🤖 AI Summary
Macrocyclic compounds have long posed a challenge for molecular generative models due to data scarcity and their complex topological structures. This work proposes MacroGuide, the first approach to integrate topological data analysis into molecular generation by leveraging persistent homology to dynamically guide the construction of Vietoris–Rips complexes during the diffusion denoising process. This strategy explicitly optimizes cyclic topological features, enabling efficient generation of macrocyclic structures in both unconditional and protein pocket–conditioned settings. By overcoming the longstanding limitation of conventional generative models in imposing cyclic topological constraints, MacroGuide dramatically increases the macrocycle generation rate from 1% to 99%, while achieving or surpassing state-of-the-art performance in chemical validity, diversity, and PoseBusters benchmarks.
📝 Abstract
Macrocycles are ring-shaped molecules that offer a promising alternative to small-molecule drugs due to their enhanced selectivity and binding affinity against difficult targets.
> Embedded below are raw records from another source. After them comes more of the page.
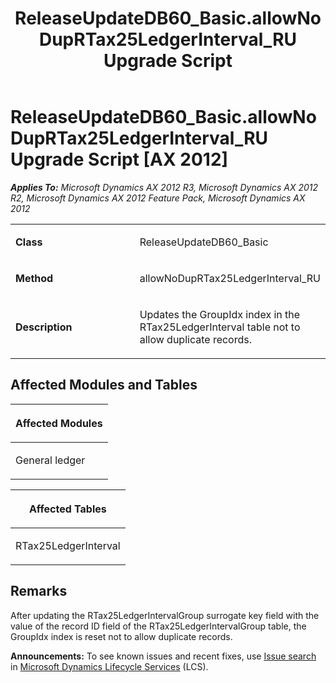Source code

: ﻿---
title: ReleaseUpdateDB60_Basic.allowNoDupRTax25LedgerInterval_RU Upgrade Script
TOCTitle: ReleaseUpdateDB60_Basic.allowNoDupRTax25LedgerInterval_RU Upgrade Script
ms:assetid: e5585459-81af-ee3d-8fe2-65a7f3ac4e18
ms:mtpsurl: https://msdn.microsoft.com/en-us/library/JJ719778(v=AX.60)
ms:contentKeyID: 49711851
ms.date: 05/18/2015
mtps_version: v=AX.60
---

# ReleaseUpdateDB60\_Basic.allowNoDupRTax25LedgerInterval\_RU Upgrade Script [AX 2012]


_**Applies To:** Microsoft Dynamics AX 2012 R3, Microsoft Dynamics AX 2012 R2, Microsoft Dynamics AX 2012 Feature Pack, Microsoft Dynamics AX 2012_

<table>
<colgroup>
<col style="width: 50%" />
<col style="width: 50%" />
</colgroup>
<tbody>
<tr class="odd">
<td><p><strong>Class</strong></p></td>
<td><p>ReleaseUpdateDB60_Basic</p></td>
</tr>
<tr class="even">
<td><p><strong>Method</strong></p></td>
<td><p>allowNoDupRTax25LedgerInterval_RU</p></td>
</tr>
<tr class="odd">
<td><p><strong>Description</strong></p></td>
<td><p>Updates the GroupIdx index in the RTax25LedgerInterval table not to allow duplicate records.</p></td>
</tr>
</tbody>
</table>


## Affected Modules and Tables

<table>
<colgroup>
<col style="width: 100%" />
</colgroup>
<thead>
<tr class="header">
<th><p>Affected Modules</p></th>
</tr>
</thead>
<tbody>
<tr class="odd">
<td><p>General ledger</p></td>
</tr>
</tbody>
</table>


<table>
<colgroup>
<col style="width: 100%" />
</colgroup>
<thead>
<tr class="header">
<th><p>Affected Tables</p></th>
</tr>
</thead>
<tbody>
<tr class="odd">
<td><p>RTax25LedgerInterval</p></td>
</tr>
</tbody>
</table>


## Remarks

After updating the RTax25LedgerIntervalGroup surrogate key field with the value of the record ID field of the RTax25LedgerIntervalGroup table, the GroupIdx index is reset not to allow duplicate records.

  
**Announcements:** To see known issues and recent fixes, use [Issue search](http://go.microsoft.com/fwlink/?linkid=389258) in [Microsoft Dynamics Lifecycle Services](http://go.microsoft.com/fwlink/?linkid=306505) (LCS).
Despite their chemical value, they remain underexplored in generative modeling, likely owing to their scarcity in public datasets and the challenges of enforcing topological constraints in standard deep generative models. We introduce MacroGuide: Topological Guidance for Macrocycle Generation, a diffusion guidance mechanism that uses Persistent Homology to steer the sampling of pretrained molecular generative models toward the generation of macrocycles, in both unconditional and conditional (protein pocket) settings. At each denoising step, MacroGuide constructs a Vietoris-Rips complex from atomic positions and promotes ring formation by optimizing persistent homology features. Empirically, applying MacroGuide to pretrained diffusion models increases macrocycle generation rates from 1% to 99%, while matching or exceeding state-of-the-art performance on key quality metrics such as chemical validity, diversity, and PoseBusters checks.